• Your goal: Where a line contains the word "import", copy that line from the records below.

------------------------------

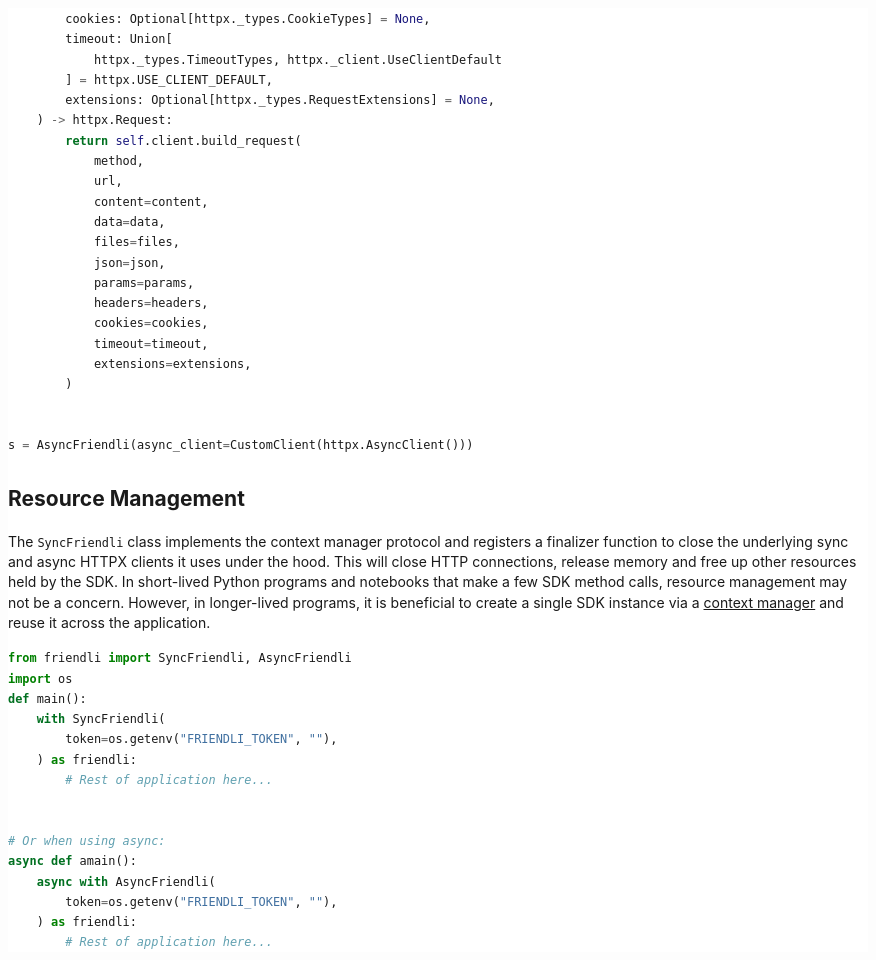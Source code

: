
```python
        cookies: Optional[httpx._types.CookieTypes] = None,
        timeout: Union[
            httpx._types.TimeoutTypes, httpx._client.UseClientDefault
        ] = httpx.USE_CLIENT_DEFAULT,
        extensions: Optional[httpx._types.RequestExtensions] = None,
    ) -> httpx.Request:
        return self.client.build_request(
            method,
            url,
            content=content,
            data=data,
            files=files,
            json=json,
            params=params,
            headers=headers,
            cookies=cookies,
            timeout=timeout,
            extensions=extensions,
        )


s = AsyncFriendli(async_client=CustomClient(httpx.AsyncClient()))
```


## Resource Management

The `SyncFriendli` class implements the context manager protocol and registers a finalizer function to close the underlying sync and async HTTPX clients it uses under the hood. This will close HTTP connections, release memory and free up other resources held by the SDK. In short-lived Python programs and notebooks that make a few SDK method calls, resource management may not be a concern. However, in longer-lived programs, it is beneficial to create a single SDK instance via a [context manager][context-manager] and reuse it across the application.

[context-manager]: https://docs.python.org/3/reference/datamodel.html#context-managers

```python
from friendli import SyncFriendli, AsyncFriendli
import os
def main():
    with SyncFriendli(
        token=os.getenv("FRIENDLI_TOKEN", ""),
    ) as friendli:
        # Rest of application here...


# Or when using async:
async def amain():
    async with AsyncFriendli(
        token=os.getenv("FRIENDLI_TOKEN", ""),
    ) as friendli:
        # Rest of application here...
```


[mdn-sse]: https://developer.mozilla.org/en-US/docs/Web/API/Server-sent_events/Using_server-sent_events
[generator]: https://book.pythontips.com/en/latest/generators.html
[context-manager]: https://book.pythontips.com/en/latest/context_managers.html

------------------------------

• Problem solution:
from friendli import SyncFriendli, AsyncFriendli
import os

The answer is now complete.